▶ What is expected
Word for word, write the records out again, but omit each picture.
- Opening Delimiter -
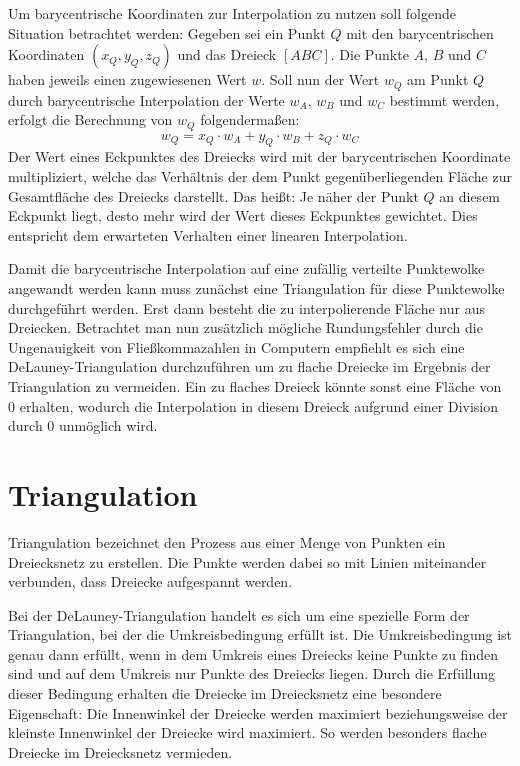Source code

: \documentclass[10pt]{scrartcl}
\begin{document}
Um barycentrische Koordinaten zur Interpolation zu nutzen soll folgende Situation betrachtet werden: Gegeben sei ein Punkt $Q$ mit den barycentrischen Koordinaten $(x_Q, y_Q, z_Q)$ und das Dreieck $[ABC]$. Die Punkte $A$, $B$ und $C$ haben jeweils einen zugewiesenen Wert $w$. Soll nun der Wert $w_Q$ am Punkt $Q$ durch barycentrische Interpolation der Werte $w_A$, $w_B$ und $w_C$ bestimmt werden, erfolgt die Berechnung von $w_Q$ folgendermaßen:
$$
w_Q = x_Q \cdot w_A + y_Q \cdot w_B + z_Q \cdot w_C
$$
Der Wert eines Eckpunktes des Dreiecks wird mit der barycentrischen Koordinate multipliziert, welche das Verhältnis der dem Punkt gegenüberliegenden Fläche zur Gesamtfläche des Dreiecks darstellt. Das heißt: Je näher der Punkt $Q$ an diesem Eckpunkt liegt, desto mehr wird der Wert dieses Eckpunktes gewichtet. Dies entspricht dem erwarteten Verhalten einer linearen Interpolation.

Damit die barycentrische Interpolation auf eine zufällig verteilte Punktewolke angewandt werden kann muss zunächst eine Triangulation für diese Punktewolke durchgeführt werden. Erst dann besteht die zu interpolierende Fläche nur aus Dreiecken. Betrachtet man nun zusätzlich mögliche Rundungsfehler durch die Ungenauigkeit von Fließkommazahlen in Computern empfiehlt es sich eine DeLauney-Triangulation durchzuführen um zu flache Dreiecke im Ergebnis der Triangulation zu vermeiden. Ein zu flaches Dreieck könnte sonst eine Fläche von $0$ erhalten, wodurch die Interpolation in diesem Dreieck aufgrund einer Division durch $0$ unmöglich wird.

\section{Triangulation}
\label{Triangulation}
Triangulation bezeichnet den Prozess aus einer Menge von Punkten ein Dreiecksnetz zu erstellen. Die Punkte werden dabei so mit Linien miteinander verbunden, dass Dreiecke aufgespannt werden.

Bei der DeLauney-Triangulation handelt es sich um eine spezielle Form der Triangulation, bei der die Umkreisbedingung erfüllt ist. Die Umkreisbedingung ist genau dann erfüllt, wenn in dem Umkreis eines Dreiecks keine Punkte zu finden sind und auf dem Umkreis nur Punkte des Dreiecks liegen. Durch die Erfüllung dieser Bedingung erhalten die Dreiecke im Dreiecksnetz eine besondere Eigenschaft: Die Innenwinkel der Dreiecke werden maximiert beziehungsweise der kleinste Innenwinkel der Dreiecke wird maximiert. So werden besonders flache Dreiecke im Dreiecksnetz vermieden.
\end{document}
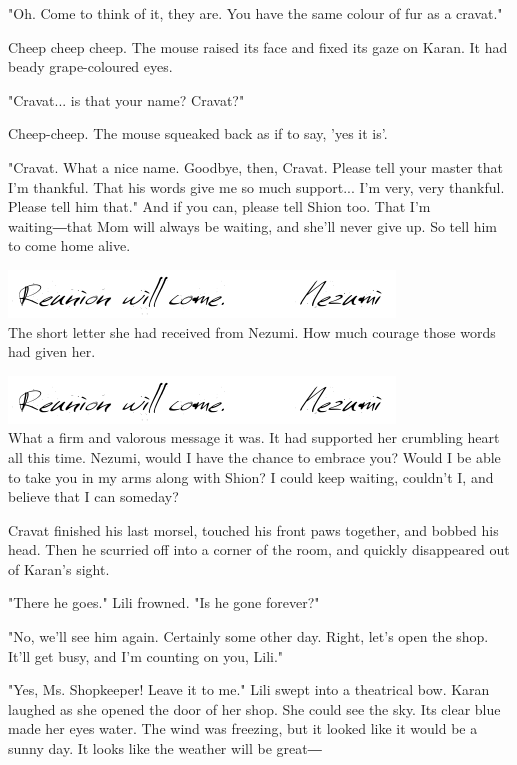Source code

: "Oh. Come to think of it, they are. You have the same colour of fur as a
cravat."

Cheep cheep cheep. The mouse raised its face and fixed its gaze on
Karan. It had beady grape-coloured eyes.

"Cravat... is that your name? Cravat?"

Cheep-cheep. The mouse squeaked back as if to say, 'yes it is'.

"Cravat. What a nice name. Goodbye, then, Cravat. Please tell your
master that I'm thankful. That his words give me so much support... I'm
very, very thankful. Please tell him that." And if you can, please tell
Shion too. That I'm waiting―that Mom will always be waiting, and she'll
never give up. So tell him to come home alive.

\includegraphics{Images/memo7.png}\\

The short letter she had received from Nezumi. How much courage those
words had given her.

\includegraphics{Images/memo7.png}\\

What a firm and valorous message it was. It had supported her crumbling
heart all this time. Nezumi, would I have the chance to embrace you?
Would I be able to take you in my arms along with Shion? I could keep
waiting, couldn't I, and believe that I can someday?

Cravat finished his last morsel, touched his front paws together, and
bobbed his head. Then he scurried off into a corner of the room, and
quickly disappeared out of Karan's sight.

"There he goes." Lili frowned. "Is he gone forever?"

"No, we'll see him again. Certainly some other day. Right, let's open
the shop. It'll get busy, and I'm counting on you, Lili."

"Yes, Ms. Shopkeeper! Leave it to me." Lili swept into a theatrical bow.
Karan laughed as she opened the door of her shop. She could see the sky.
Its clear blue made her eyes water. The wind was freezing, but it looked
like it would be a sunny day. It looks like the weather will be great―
- Closing Delimiter -
▶ Finished task
Source code

: \documentclass[10pt]{scrartcl}
\begin{document}
Um barycentrische Koordinaten zur Interpolation zu nutzen soll folgende Situation betrachtet werden: Gegeben sei ein Punkt $Q$ mit den barycentrischen Koordinaten $(x_Q, y_Q, z_Q)$ und das Dreieck $[ABC]$. Die Punkte $A$, $B$ und $C$ haben jeweils einen zugewiesenen Wert $w$. Soll nun der Wert $w_Q$ am Punkt $Q$ durch barycentrische Interpolation der Werte $w_A$, $w_B$ und $w_C$ bestimmt werden, erfolgt die Berechnung von $w_Q$ folgendermaßen:
$$
w_Q = x_Q \cdot w_A + y_Q \cdot w_B + z_Q \cdot w_C
$$
Der Wert eines Eckpunktes des Dreiecks wird mit der barycentrischen Koordinate multipliziert, welche das Verhältnis der dem Punkt gegenüberliegenden Fläche zur Gesamtfläche des Dreiecks darstellt. Das heißt: Je näher der Punkt $Q$ an diesem Eckpunkt liegt, desto mehr wird der Wert dieses Eckpunktes gewichtet. Dies entspricht dem erwarteten Verhalten einer linearen Interpolation.

Damit die barycentrische Interpolation auf eine zufällig verteilte Punktewolke angewandt werden kann muss zunächst eine Triangulation für diese Punktewolke durchgeführt werden. Erst dann besteht die zu interpolierende Fläche nur aus Dreiecken. Betrachtet man nun zusätzlich mögliche Rundungsfehler durch die Ungenauigkeit von Fließkommazahlen in Computern empfiehlt es sich eine DeLauney-Triangulation durchzuführen um zu flache Dreiecke im Ergebnis der Triangulation zu vermeiden. Ein zu flaches Dreieck könnte sonst eine Fläche von $0$ erhalten, wodurch die Interpolation in diesem Dreieck aufgrund einer Division durch $0$ unmöglich wird.

\section{Triangulation}
\label{Triangulation}
Triangulation bezeichnet den Prozess aus einer Menge von Punkten ein Dreiecksnetz zu erstellen. Die Punkte werden dabei so mit Linien miteinander verbunden, dass Dreiecke aufgespannt werden.

Bei der DeLauney-Triangulation handelt es sich um eine spezielle Form der Triangulation, bei der die Umkreisbedingung erfüllt ist. Die Umkreisbedingung ist genau dann erfüllt, wenn in dem Umkreis eines Dreiecks keine Punkte zu finden sind und auf dem Umkreis nur Punkte des Dreiecks liegen. Durch die Erfüllung dieser Bedingung erhalten die Dreiecke im Dreiecksnetz eine besondere Eigenschaft: Die Innenwinkel der Dreiecke werden maximiert beziehungsweise der kleinste Innenwinkel der Dreiecke wird maximiert. So werden besonders flache Dreiecke im Dreiecksnetz vermieden.
\end{document}
Source code

: "Oh. Come to think of it, they are. You have the same colour of fur as a
cravat."

Cheep cheep cheep. The mouse raised its face and fixed its gaze on
Karan. It had beady grape-coloured eyes.

"Cravat... is that your name? Cravat?"

Cheep-cheep. The mouse squeaked back as if to say, 'yes it is'.

"Cravat. What a nice name. Goodbye, then, Cravat. Please tell your
master that I'm thankful. That his words give me so much support... I'm
very, very thankful. Please tell him that." And if you can, please tell
Shion too. That I'm waiting―that Mom will always be waiting, and she'll
never give up. So tell him to come home alive.

\includegraphics{Images/memo7.png}\\

The short letter she had received from Nezumi. How much courage those
words had given her.

\includegraphics{Images/memo7.png}\\

What a firm and valorous message it was. It had supported her crumbling
heart all this time. Nezumi, would I have the chance to embrace you?
Would I be able to take you in my arms along with Shion? I could keep
waiting, couldn't I, and believe that I can someday?

Cravat finished his last morsel, touched his front paws together, and
bobbed his head. Then he scurried off into a corner of the room, and
quickly disappeared out of Karan's sight.

"There he goes." Lili frowned. "Is he gone forever?"

"No, we'll see him again. Certainly some other day. Right, let's open
the shop. It'll get busy, and I'm counting on you, Lili."

"Yes, Ms. Shopkeeper! Leave it to me." Lili swept into a theatrical bow.
Karan laughed as she opened the door of her shop. She could see the sky.
Its clear blue made her eyes water. The wind was freezing, but it looked
like it would be a sunny day. It looks like the weather will be great―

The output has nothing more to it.